Tattered by time and damaged by fire, a historic American flag came home more than 180 years after it was captured by British troops in the War of 1812.

Officials at Old Fort Niagara north of Buffalo, where the flag once flew, tracked it down at a Scottish castle and bought it from a descendant of Sir Gordon Drummond, the British general who took it there as a war trophy."We're frightfully proud of it, but we thought it ought to come back here," said Baroness Strange, Drummond's great-great-grand-niece, who accompanied Fort Niagara officials bringing the flag back Wednesday.

"Lord Drummond would have been very pleased. He would have thought this was the right place for it," said the baroness, who sold the flag for about $150,000.

The flag measures about 13 feet by 15 feet and has 14 stars and 13 stripes. It could date to the 1790s and may be one of the oldest U.S. flags in existence, said Bob Rieger, who heads the Old Fort Niagara Association.

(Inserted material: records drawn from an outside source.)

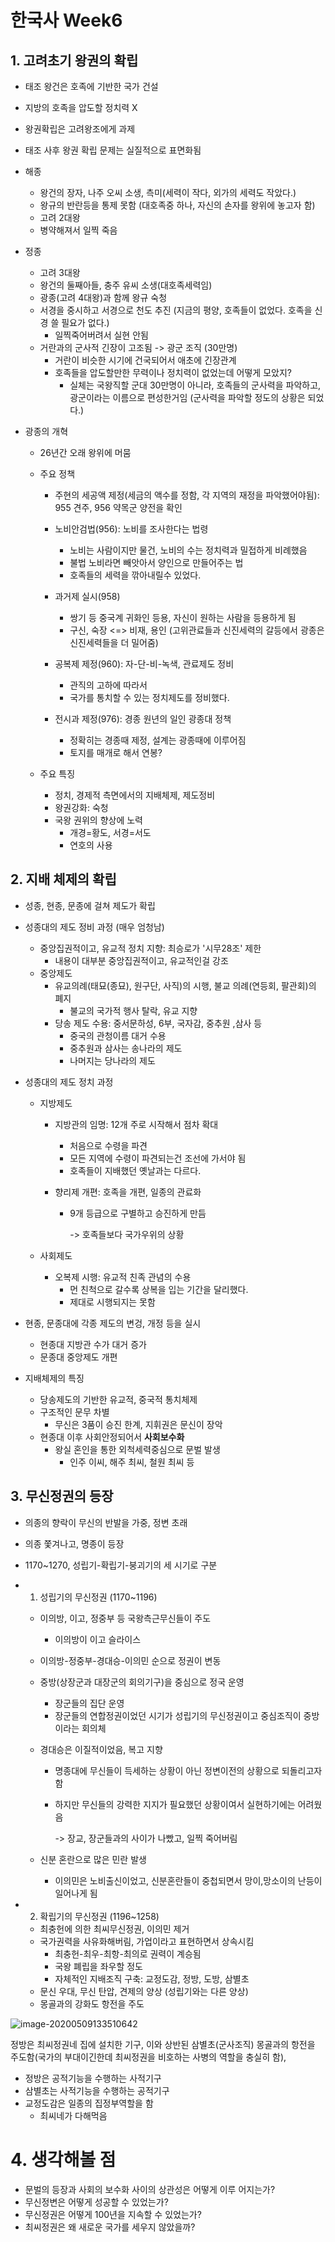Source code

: # 한국사 Week6



## 1. 고려초기 왕권의 확립

- 태조 왕건은 호족에 기반한 국가 건설
- 지방의 호족을 압도할 정치력 X
- 왕권확립은 고려왕조에게 과제
- 태조 사후 왕권 확립 문제는 실질적으로 표면화됨



- 해종
  - 왕건의 장자, 나주 오씨 소생, 측미(세력이 작다, 외가의 세력도 작았다.)
  - 왕규의 반란등을 통제 못함 (대호족중 하나, 자신의 손자를 왕위에 놓고자 함)
  - 고려 2대왕
  - 병약해져서 일찍 죽음
- 정종
  - 고려 3대왕
  - 왕건의 둘째아들, 충주 유씨 소생(대호족세력임)
  - 광종(고려 4대왕)과 함께 왕규 숙청
  - 서경을 중시하고 서경으로 천도 추진 (지금의 평양, 호족들이 없었다. 호족을 신경 쓸 필요가 없다.)
    - 일찍죽어버려서 실현 안됨
  - 거란과의 군사적 긴장이 고조됨 -> 광군 조직 (30만명)
    - 거란이 비슷한 시기에 건국되어서 애초에 긴장관계
    - 호족들을 압도할만한 무력이나 정치력이 없었는데 어떻게 모았지?
      - 실체는 국왕직할 군대 30만명이 아니라, 호족들의 군사력을 파악하고, 광군이라는 이름으로 편성한거임 (군사력을 파악할 정도의 상황은 되었다.)

- 광종의 개혁

  - 26년간 오래 왕위에 머뭄

  - 주요 정책

    - 주현의 세공액 제정(세금의 액수를 정함, 각 지역의 재정을 파악했어야됨): 955 견주, 956 약목군 양전을 확인
    - 노비안검법(956): 노비를 조사한다는 법령
      - 노비는 사람이지만 물건, 노비의 수는 정치력과 밀접하게 비례했음
      - 불법 노비라면 빼앗아서 양인으로 만들어주는 법
      - 호족들의 세력을 깎아내릴수 있었다.

    - 과거제 실시(958)
      - 쌍기 등 중국계 귀화인 등용, 자신이 원하는 사람을 등용하게 됨
      - 구신, 숙장 <=> 비재, 용인 (고위관료들과 신진세력의 갈등에서 광종은 신진세력들을 더 밀어줌)
    - 공복제 제정(960): 자-단-비-녹색, 관료제도 정비
      - 관직의 고하에 따라서
      - 국가를 통치할 수 있는 정치제도를 정비했다.
    - 전시과 제정(976): 경종 원년의 일인 광종대 정책
      - 정확히는 경종때 제정, 설계는 광종때에 이루어짐
      - 토지를 매개로 해서 연봉?

  - 주요 특징

    - 정치, 경제적 측면에서의 지배체제, 제도정비
    - 왕권강화: 숙청
    - 국왕 권위의 향상에 노력
      - 개경=황도, 서경=서도
      - 연호의 사용

## 2. 지배 체제의 확립

- 성종, 현종, 문종에 걸쳐 제도가 확립
- 성종대의 제도 정비 과정 (매우 엄청남)
  - 중앙집권적이고, 유교적 정치 지향: 최승로가 '시무28조' 제한
    - 내용이 대부분 중앙집권적이고, 유교적인걸 강조
  - 중앙제도
    - 유교의례(태묘(종묘), 원구단, 사직)의 시행, 불교 의례(연등회, 팔관회)의 폐지
      - 불교의 국가적 행사 탈락, 유교 지향
    - 당송 제도 수용: 중서문하성, 6부, 국자감, 중추원 ,삼사 등
      - 중국의 관청이름 대거 수용
      - 중추원과 삼사는 송나라의 제도
      - 나머지는 당나라의 제도

- 성종대의 제도 정치 과정

  - 지방제도

    - 지방관의 임명: 12개 주로 시작해서 점차 확대

      - 처음으로 수령을 파견
      - 모든 지역에 수령이 파견되는건 조선에 가서야 됨
      - 호족들이 지배했던 옛날과는 다르다.

    - 향리제 개편: 호족을 개편, 일종의 관료화

      - 9개 등급으로 구별하고 승진하게 만듬

        -> 호족들보다 국가우위의 상황

  - 사회제도

    - 오복제 시행: 유교적 친족 관념의 수용
      - 먼 친척으로 갈수록 상복을 입는 기간을 달리했다.
      - 제대로 시행되지는 못함

- 현종, 문종대에 각종 제도의 변겅, 개정 등을 실시 
  - 현종대 지방관 수가 대거 증가
  - 문종대 중앙제도 개편

- 지배체제의 특징

  - 당송제도의 기반한 유교적, 중국적 통치체제
  - 구조적인 문무 차별
    - 무신은 3품이 승진 한계, 지휘권은 문신이 장악
  - 현종대 이후 사회안정되어서 **사회보수화**
    - 왕실 혼인을 통한 외척세력중심으로 문벌 발생
      - 인주 이씨, 해주 최씨, 철원 최씨 등



## 3. 무신정권의 등장

- 의종의 향락이 무신의 반발을 가중, 정변 초래

- 의종 쫓겨나고, 명종이 등장

- 1170~1270, 성립기-확립기-붕괴기의 세 시기로 구분

- 1) 성립기의 무신정권 (1170~1196)

  - 이의방, 이고, 정중부 등 국왕측근무신들이 주도

    - 이의방이 이고 슬라이스

  - 이의방-정중부-경대승-이의민 순으로 정권이 변동

  - 중방(상장군과 대장군의 회의기구)을 중심으로 정국 운영

    - 장군들의 집단 운영
    - 장군들의 연합정권이었던 시기가 성립기의 무신정권이고 중심조직이 중방이라는 회의체

  - 경대승은 이질적이었음, 복고 지향

    - 명종대에 무신들이 득세하는 상황이 아닌 정변이전의 상황으로 되돌리고자 함

    - 하지만 무신들의 강력한 지지가 필요했던 상황이여서 실현하기에는 어려웠음

      -> 장교, 장군들과의 사이가 나빴고, 일찍 죽어버림

  - 신분 혼란으로 많은 민란 발생

    - 이의민은 노비출신이었고, 신분혼란들이 중첩되면서 망이,망소이의 난등이 일어나게 됨

- 2) 확립기의 무신정권 (1196~1258)

  - 최충헌에 의한 최씨무신정권, 이의민 제거
  - 국가권력을 사유화해버림, 가업이라고 표현하면서 상속시킴
    - 최충헌-최우-최항-최의로 권력이 계승됨
    - 국왕 폐립을 좌우할 정도
    - 자체적인 지배조직 구축: 교정도감, 정방, 도방, 삼별초
  - 문신 우대, 무신 탄압, 견제의 양상 (성립기와는 다른 양상)
  - 몽골과의 강화도 항전을 주도 

![image-20200509133510642](C:\Users\jungse\AppData\Roaming\Typora\typora-user-images\image-20200509133510642.png)

정방은 최씨정권네 집에 설치한 기구, 이와 상반된 삼별초(군사조직) 몽골과의 항전을 주도함(국가의 부대이긴한데 최씨정권을 비호하는 사병의 역할을 충실히 함), 

- 정방은 공적기능을 수행하는 사적기구
- 삼별초는 사적기능을 수행하는 공적기구
- 교정도감은 일종의 집정부역할을 함
  - 최씨네가 다해먹음



# 4. 생각해볼 점

- 문벌의 등장과 사회의 보수화 사이의 상관성은 어떻게 이루 어지는가?
- 무신정변은 어떻게 성공할 수 있었는가?
- 무신정권은 어떻게 100년을 지속할 수 있었는가?
- 최씨정권은 왜 새로운 국가를 세우지 않았을까?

The fort, now a historic site, plans to spend a year doing conservation work on the flag before putting it on display.

A color guard dressed as soldiers from the 1812 war greeted fort officials, who carried the flag in a 9-foot-long metal tube painted red, white and blue at the Buffalo airport in suburban Cheektowaga.

British troops captured the fort Dec. 19, 1813, during a raid to retaliate for a U.S. foray into nearby Canada. The British held the fort until the war ended in 1815.